If you were serious about the upsell, you'd be pointing out that if one is good, two copies must be twice as good.
 


I took a race driving course that really taught me a lot, far more than driving a truck ever would. I suppose there might be something I could learn about the limitations of the semi that might lead me to treat them with a little more respect while driving, like limited lines of sight and needing significantly more distance to stop. But I can also learn those by reading articles. So I agree it's unlikely to hurt but I don't see why people assume it would help.

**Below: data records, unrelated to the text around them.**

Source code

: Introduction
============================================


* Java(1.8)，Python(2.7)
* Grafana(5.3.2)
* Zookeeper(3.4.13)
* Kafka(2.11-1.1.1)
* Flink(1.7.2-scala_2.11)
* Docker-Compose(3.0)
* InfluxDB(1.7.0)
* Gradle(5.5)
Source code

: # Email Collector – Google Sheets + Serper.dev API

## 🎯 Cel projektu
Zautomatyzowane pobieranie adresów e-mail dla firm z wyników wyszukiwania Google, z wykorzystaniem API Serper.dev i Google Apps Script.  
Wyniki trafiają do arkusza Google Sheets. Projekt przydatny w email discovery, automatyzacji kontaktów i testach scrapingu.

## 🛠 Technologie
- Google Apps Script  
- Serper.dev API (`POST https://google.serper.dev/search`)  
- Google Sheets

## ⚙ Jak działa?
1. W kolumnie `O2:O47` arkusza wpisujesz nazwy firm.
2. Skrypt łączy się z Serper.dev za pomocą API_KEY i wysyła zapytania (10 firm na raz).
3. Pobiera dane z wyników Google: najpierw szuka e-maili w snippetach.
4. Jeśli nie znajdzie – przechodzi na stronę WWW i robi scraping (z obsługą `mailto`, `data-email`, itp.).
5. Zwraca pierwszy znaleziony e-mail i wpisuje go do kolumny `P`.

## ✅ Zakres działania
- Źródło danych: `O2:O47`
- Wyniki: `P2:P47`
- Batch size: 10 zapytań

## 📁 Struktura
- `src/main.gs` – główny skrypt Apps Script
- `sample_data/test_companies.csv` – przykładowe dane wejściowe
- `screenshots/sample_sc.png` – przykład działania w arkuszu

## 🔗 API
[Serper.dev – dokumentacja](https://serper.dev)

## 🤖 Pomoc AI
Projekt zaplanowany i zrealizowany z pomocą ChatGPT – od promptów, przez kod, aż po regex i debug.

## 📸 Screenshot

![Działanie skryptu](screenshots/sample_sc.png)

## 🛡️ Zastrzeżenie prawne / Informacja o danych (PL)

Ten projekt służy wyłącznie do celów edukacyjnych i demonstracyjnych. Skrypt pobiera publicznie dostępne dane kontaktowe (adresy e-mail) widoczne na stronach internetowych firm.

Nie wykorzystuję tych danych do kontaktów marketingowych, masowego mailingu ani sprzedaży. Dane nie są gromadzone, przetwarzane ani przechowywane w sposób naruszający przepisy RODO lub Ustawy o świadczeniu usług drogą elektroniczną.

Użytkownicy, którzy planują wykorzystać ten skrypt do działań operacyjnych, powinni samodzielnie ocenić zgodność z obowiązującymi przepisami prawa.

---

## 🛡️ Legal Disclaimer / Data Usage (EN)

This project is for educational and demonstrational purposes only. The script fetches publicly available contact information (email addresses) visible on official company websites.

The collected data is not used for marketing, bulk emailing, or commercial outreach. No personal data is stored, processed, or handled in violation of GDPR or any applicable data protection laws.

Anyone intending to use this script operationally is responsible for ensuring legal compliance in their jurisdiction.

Some of it was pretty simple way of visualizing what your car can do - imagine a rope tied to your steering wheel to your brake petal, the harder you turn the less you can use your brakes and vice versa. One of our first lessons was related to that and how you relate to an emergency such as a semi jack-knifing in front of you while driving highway speeds. Your natural reaction might be to turn the wheel as far as you can and slam on the brakes since it works on TV. But your tires can only do 100% of any one thing - turning or stopping. So you're far better off slamming on the breaks and then lifting off the brakes as you starting to turn. If you do start to skid, turn into the skid as fast as possible and if you can't regain control you're kind of SOL so the best you can do is slam on the brakes and hope for the best.

Other things were like how to read a track line and get around corners as fast as possible because the course was both defensive driving an race driving. Hint: going sideways around a corner is typically quite slow, it only works better under very specific circumstances like rally driving on gravel. TV shows dramatic driving, not effective driving.

In any case, it did make me a better driver because it was focused on the dynamics of the vehicle I was actually operating.
So, apparently learning a completely new thing and not specializing in one single thing made you a better driver? You issue isn't with the idea of moving outside of a specific system, but with the example?
 

So, apparently learning a completely new thing and not specializing in one single thing made you a better driver? You issue isn't with the idea of moving outside of a specific system, but with the example?
My issue is with your unfounded assertions that you know best and that there is one true way.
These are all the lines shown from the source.